**WHAT THIS TASK INVOLVES:** Each record must be printed again exactly as given.

**RECORDS PROVIDED:**

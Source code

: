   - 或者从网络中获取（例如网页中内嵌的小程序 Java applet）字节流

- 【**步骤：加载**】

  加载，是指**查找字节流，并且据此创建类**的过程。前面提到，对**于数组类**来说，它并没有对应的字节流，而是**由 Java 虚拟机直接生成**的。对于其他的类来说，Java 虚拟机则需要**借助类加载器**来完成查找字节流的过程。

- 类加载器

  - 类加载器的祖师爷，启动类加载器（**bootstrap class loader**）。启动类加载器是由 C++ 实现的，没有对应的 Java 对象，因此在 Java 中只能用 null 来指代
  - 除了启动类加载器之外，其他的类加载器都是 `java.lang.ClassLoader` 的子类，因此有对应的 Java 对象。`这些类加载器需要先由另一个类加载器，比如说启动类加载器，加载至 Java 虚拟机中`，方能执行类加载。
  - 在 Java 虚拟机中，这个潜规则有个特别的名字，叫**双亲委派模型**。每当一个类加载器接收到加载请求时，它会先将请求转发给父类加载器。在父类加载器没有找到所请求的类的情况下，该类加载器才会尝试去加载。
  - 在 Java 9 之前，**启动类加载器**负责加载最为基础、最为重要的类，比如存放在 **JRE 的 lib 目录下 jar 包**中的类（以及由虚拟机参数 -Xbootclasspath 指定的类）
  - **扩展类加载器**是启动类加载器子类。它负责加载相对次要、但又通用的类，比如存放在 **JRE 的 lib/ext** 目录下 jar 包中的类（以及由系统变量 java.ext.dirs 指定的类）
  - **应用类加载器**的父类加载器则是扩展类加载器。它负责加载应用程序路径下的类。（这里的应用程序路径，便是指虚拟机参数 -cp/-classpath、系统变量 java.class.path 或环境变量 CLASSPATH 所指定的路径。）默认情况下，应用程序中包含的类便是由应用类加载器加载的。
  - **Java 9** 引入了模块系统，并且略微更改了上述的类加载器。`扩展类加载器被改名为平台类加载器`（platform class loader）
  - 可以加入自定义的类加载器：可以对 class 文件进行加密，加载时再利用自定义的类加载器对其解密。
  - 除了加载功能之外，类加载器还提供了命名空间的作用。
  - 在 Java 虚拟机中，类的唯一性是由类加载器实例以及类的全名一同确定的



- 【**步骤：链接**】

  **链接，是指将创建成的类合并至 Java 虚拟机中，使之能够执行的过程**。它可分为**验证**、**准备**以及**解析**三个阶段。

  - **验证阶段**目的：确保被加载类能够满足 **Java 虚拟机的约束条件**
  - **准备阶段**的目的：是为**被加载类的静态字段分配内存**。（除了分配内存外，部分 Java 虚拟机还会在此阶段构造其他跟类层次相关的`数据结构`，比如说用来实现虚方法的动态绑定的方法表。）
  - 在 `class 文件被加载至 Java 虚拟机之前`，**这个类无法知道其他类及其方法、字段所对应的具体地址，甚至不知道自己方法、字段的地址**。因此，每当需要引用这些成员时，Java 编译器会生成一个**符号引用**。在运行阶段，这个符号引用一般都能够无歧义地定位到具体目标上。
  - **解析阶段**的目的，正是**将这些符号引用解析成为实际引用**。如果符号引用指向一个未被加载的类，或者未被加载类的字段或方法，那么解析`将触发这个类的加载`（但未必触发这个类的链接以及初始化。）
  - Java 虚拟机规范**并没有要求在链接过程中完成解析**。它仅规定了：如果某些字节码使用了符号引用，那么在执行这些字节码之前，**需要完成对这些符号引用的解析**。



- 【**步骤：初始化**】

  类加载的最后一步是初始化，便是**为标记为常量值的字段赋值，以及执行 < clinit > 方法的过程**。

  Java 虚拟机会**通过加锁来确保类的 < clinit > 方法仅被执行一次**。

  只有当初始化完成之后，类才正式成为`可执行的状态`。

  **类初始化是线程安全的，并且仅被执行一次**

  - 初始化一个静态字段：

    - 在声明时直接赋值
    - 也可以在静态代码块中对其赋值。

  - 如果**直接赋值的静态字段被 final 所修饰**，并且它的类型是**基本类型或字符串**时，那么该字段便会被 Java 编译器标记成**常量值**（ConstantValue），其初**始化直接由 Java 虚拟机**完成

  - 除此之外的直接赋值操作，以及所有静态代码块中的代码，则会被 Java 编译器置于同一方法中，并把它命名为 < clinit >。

**WRITTEN RESPONSE:**
Source code

:   - 或者从网络中获取（例如网页中内嵌的小程序 Java applet）字节流

- 【**步骤：加载**】

  加载，是指**查找字节流，并且据此创建类**的过程。前面提到，对**于数组类**来说，它并没有对应的字节流，而是**由 Java 虚拟机直接生成**的。对于其他的类来说，Java 虚拟机则需要**借助类加载器**来完成查找字节流的过程。

- 类加载器

  - 类加载器的祖师爷，启动类加载器（**bootstrap class loader**）。启动类加载器是由 C++ 实现的，没有对应的 Java 对象，因此在 Java 中只能用 null 来指代
  - 除了启动类加载器之外，其他的类加载器都是 `java.lang.ClassLoader` 的子类，因此有对应的 Java 对象。`这些类加载器需要先由另一个类加载器，比如说启动类加载器，加载至 Java 虚拟机中`，方能执行类加载。
  - 在 Java 虚拟机中，这个潜规则有个特别的名字，叫**双亲委派模型**。每当一个类加载器接收到加载请求时，它会先将请求转发给父类加载器。在父类加载器没有找到所请求的类的情况下，该类加载器才会尝试去加载。
  - 在 Java 9 之前，**启动类加载器**负责加载最为基础、最为重要的类，比如存放在 **JRE 的 lib 目录下 jar 包**中的类（以及由虚拟机参数 -Xbootclasspath 指定的类）
  - **扩展类加载器**是启动类加载器子类。它负责加载相对次要、但又通用的类，比如存放在 **JRE 的 lib/ext** 目录下 jar 包中的类（以及由系统变量 java.ext.dirs 指定的类）
  - **应用类加载器**的父类加载器则是扩展类加载器。它负责加载应用程序路径下的类。（这里的应用程序路径，便是指虚拟机参数 -cp/-classpath、系统变量 java.class.path 或环境变量 CLASSPATH 所指定的路径。）默认情况下，应用程序中包含的类便是由应用类加载器加载的。
  - **Java 9** 引入了模块系统，并且略微更改了上述的类加载器。`扩展类加载器被改名为平台类加载器`（platform class loader）
  - 可以加入自定义的类加载器：可以对 class 文件进行加密，加载时再利用自定义的类加载器对其解密。
  - 除了加载功能之外，类加载器还提供了命名空间的作用。
  - 在 Java 虚拟机中，类的唯一性是由类加载器实例以及类的全名一同确定的



- 【**步骤：链接**】

  **链接，是指将创建成的类合并至 Java 虚拟机中，使之能够执行的过程**。它可分为**验证**、**准备**以及**解析**三个阶段。

  - **验证阶段**目的：确保被加载类能够满足 **Java 虚拟机的约束条件**
  - **准备阶段**的目的：是为**被加载类的静态字段分配内存**。（除了分配内存外，部分 Java 虚拟机还会在此阶段构造其他跟类层次相关的`数据结构`，比如说用来实现虚方法的动态绑定的方法表。）
  - 在 `class 文件被加载至 Java 虚拟机之前`，**这个类无法知道其他类及其方法、字段所对应的具体地址，甚至不知道自己方法、字段的地址**。因此，每当需要引用这些成员时，Java 编译器会生成一个**符号引用**。在运行阶段，这个符号引用一般都能够无歧义地定位到具体目标上。
  - **解析阶段**的目的，正是**将这些符号引用解析成为实际引用**。如果符号引用指向一个未被加载的类，或者未被加载类的字段或方法，那么解析`将触发这个类的加载`（但未必触发这个类的链接以及初始化。）
  - Java 虚拟机规范**并没有要求在链接过程中完成解析**。它仅规定了：如果某些字节码使用了符号引用，那么在执行这些字节码之前，**需要完成对这些符号引用的解析**。



- 【**步骤：初始化**】

  类加载的最后一步是初始化，便是**为标记为常量值的字段赋值，以及执行 < clinit > 方法的过程**。

  Java 虚拟机会**通过加锁来确保类的 < clinit > 方法仅被执行一次**。

  只有当初始化完成之后，类才正式成为`可执行的状态`。

  **类初始化是线程安全的，并且仅被执行一次**

  - 初始化一个静态字段：

    - 在声明时直接赋值
    - 也可以在静态代码块中对其赋值。

  - 如果**直接赋值的静态字段被 final 所修饰**，并且它的类型是**基本类型或字符串**时，那么该字段便会被 Java 编译器标记成**常量值**（ConstantValue），其初**始化直接由 Java 虚拟机**完成

  - 除此之外的直接赋值操作，以及所有静态代码块中的代码，则会被 Java 编译器置于同一方法中，并把它命名为 < clinit >。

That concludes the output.